## [MATERIAL PROVIDED]
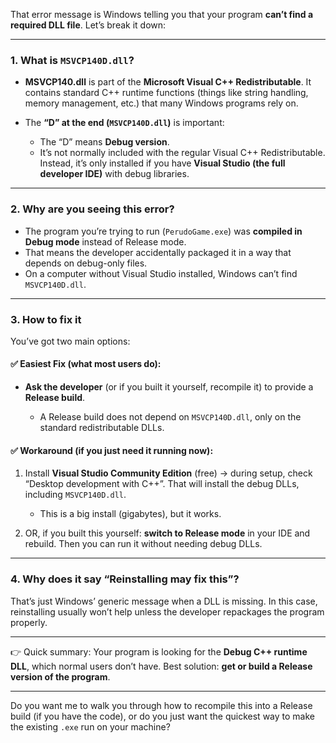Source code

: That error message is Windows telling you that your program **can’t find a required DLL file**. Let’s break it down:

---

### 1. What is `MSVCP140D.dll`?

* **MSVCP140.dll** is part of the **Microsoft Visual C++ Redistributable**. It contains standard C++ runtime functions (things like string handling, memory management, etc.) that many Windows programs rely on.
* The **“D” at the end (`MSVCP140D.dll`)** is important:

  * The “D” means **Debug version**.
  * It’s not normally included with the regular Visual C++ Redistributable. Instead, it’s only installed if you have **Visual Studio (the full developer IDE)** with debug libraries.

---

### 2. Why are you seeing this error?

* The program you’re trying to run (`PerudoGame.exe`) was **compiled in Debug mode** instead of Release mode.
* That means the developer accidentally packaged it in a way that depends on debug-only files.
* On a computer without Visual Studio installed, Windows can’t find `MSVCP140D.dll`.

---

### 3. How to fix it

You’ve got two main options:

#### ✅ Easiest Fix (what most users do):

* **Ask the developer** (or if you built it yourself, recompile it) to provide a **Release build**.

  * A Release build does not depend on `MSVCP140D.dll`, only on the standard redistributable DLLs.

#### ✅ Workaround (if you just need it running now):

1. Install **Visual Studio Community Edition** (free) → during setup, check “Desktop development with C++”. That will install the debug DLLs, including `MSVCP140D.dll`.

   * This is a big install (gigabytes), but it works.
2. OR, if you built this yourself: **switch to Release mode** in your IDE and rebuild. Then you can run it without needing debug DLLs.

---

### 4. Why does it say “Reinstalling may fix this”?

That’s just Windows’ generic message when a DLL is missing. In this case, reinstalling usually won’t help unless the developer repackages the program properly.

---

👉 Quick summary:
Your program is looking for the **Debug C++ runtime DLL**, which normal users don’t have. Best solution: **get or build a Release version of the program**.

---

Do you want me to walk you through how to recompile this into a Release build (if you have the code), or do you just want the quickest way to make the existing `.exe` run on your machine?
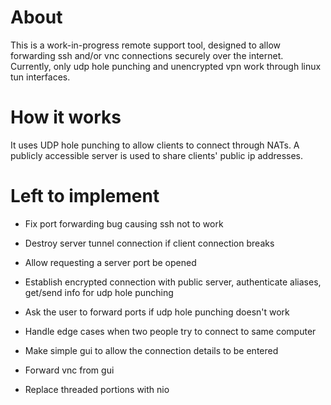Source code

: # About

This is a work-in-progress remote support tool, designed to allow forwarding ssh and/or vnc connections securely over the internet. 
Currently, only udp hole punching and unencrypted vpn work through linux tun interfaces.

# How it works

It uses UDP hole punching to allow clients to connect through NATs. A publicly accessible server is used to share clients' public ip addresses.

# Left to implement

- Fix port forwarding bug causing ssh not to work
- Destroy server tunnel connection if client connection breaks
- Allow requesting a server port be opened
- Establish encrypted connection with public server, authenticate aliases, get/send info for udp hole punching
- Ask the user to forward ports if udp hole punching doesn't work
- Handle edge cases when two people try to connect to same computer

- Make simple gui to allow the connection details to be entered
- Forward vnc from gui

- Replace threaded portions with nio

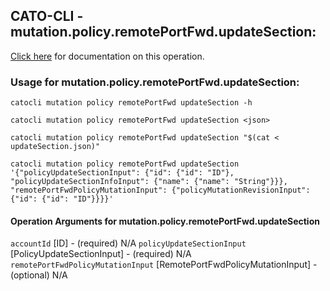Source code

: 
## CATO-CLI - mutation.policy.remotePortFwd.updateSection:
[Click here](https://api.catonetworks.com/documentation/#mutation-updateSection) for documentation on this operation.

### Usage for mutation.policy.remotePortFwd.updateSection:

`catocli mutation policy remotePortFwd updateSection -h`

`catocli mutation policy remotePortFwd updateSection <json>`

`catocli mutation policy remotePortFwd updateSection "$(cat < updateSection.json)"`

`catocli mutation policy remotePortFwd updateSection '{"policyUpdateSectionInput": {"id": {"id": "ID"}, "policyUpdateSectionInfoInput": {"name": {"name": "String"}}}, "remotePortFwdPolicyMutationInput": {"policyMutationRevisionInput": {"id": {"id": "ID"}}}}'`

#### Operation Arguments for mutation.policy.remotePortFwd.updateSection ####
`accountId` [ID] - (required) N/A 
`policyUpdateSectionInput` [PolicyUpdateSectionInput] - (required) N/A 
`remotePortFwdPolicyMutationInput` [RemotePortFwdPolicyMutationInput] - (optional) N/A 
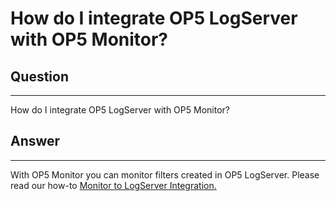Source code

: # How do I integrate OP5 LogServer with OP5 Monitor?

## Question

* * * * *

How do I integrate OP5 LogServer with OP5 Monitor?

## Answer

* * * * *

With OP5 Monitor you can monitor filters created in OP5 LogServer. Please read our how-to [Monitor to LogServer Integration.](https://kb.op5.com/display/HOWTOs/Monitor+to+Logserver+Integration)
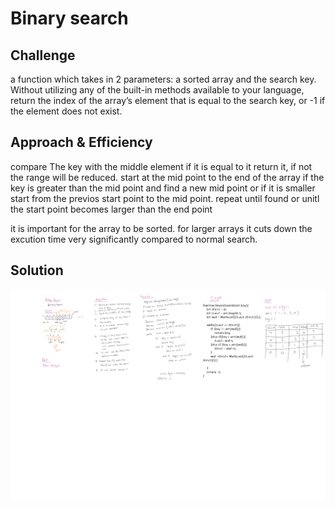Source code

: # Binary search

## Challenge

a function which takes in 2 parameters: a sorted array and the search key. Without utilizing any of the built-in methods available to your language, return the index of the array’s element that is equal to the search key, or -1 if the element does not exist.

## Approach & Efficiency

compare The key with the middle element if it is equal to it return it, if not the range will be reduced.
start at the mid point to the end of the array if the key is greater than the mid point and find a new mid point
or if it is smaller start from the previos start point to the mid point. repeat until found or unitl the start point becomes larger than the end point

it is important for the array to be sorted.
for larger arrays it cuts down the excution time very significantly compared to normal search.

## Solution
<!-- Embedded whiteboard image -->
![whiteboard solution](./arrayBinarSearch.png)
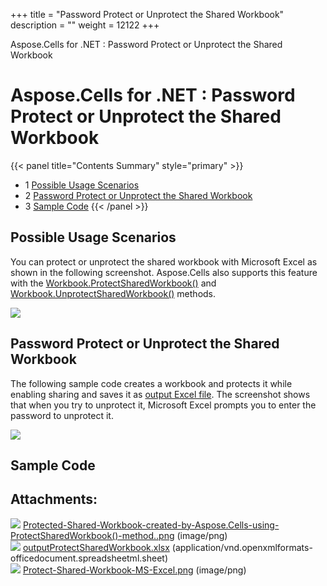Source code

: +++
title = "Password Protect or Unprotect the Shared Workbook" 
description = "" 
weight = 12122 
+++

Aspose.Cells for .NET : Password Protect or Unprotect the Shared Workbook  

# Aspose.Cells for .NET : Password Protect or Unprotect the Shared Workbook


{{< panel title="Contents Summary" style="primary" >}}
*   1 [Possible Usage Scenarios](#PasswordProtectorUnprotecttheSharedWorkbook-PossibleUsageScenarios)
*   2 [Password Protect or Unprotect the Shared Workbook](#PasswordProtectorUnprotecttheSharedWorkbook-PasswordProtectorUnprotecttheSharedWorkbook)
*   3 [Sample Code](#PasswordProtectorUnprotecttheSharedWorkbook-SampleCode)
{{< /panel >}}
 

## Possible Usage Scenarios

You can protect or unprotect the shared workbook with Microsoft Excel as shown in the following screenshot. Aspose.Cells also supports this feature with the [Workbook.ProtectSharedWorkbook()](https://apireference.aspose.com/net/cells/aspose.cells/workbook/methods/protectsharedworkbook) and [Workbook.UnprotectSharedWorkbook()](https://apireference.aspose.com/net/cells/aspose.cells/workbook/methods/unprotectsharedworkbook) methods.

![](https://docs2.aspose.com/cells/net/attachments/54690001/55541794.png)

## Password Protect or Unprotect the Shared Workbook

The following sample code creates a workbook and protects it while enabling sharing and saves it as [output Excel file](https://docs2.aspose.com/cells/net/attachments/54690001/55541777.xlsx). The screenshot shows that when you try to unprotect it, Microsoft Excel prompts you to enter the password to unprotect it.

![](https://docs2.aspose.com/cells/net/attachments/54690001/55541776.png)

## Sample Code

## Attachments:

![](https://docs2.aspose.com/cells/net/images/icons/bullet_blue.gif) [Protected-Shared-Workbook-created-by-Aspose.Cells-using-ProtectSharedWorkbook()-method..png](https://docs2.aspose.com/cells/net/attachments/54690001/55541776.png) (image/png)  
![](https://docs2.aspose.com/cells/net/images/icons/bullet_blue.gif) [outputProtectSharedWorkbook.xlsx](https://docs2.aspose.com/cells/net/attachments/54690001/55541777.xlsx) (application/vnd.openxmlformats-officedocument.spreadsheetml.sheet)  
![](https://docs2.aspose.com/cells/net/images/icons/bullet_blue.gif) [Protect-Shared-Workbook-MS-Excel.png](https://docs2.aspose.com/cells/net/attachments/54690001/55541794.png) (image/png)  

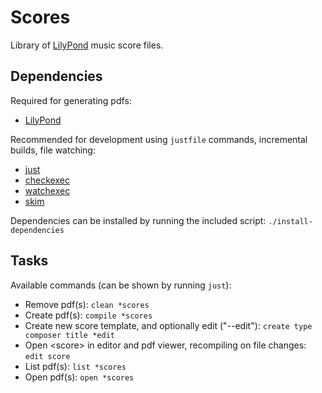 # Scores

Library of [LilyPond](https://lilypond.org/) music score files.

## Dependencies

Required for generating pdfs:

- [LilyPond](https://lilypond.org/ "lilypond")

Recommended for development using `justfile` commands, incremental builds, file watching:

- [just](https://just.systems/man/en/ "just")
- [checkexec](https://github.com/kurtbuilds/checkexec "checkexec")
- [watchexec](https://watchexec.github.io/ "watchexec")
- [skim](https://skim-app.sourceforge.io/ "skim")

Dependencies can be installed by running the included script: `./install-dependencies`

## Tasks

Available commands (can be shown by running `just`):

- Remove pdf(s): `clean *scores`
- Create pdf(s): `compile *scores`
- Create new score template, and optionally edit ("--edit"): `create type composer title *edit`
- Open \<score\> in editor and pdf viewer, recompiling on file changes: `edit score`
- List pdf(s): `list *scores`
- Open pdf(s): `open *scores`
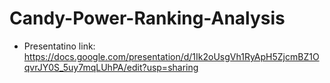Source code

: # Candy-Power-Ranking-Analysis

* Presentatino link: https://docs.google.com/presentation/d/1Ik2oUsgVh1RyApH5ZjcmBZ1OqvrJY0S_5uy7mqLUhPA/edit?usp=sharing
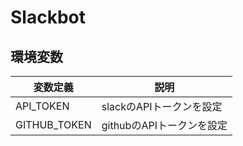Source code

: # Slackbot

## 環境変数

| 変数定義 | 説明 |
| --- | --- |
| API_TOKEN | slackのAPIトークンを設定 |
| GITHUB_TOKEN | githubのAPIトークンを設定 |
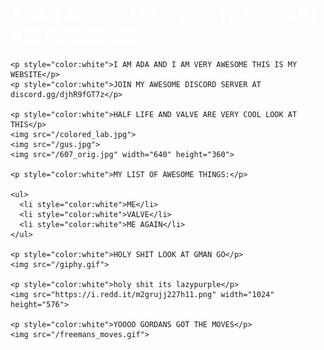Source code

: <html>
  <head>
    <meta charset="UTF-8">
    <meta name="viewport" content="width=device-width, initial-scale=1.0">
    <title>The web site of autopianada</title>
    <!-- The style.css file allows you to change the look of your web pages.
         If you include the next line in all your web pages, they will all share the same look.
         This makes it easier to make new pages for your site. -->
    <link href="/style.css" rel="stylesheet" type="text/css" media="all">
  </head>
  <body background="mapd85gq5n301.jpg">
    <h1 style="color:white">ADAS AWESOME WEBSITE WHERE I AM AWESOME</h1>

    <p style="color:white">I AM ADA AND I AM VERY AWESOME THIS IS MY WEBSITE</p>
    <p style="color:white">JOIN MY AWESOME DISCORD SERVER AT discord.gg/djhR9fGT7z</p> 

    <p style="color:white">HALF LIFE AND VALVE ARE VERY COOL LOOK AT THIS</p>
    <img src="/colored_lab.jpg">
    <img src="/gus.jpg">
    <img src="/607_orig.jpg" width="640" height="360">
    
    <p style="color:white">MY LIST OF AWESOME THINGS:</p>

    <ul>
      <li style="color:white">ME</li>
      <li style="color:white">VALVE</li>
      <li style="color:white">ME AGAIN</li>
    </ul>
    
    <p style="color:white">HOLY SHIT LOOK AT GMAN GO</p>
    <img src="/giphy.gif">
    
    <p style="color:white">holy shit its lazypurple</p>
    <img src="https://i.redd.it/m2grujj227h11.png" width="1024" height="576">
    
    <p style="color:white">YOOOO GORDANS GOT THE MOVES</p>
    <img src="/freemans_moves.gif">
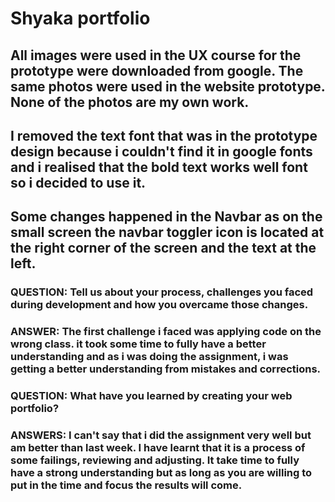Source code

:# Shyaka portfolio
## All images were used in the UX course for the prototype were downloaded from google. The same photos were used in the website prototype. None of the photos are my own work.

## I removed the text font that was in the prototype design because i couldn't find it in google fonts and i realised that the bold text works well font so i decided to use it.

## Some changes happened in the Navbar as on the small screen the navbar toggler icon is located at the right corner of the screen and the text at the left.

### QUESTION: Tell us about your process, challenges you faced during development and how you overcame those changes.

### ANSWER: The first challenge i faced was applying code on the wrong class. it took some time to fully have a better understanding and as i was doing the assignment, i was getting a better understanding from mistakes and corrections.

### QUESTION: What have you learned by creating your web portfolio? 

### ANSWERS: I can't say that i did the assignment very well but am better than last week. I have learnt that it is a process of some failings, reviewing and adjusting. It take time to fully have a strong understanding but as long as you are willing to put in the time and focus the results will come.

## [WORK TASK]
Give the lines again exactly, starting where the entries begin and stopping once the line with "means **Debug version**." is included; pictures are not copied.

## [OUTPUT OF THE TASK]
Source code

: That error message is Windows telling you that your program **can’t find a required DLL file**. Let’s break it down:

---

### 1. What is `MSVCP140D.dll`?

* **MSVCP140.dll** is part of the **Microsoft Visual C++ Redistributable**. It contains standard C++ runtime functions (things like string handling, memory management, etc.) that many Windows programs rely on.
* The **“D” at the end (`MSVCP140D.dll`)** is important:

  * The “D” means **Debug version**.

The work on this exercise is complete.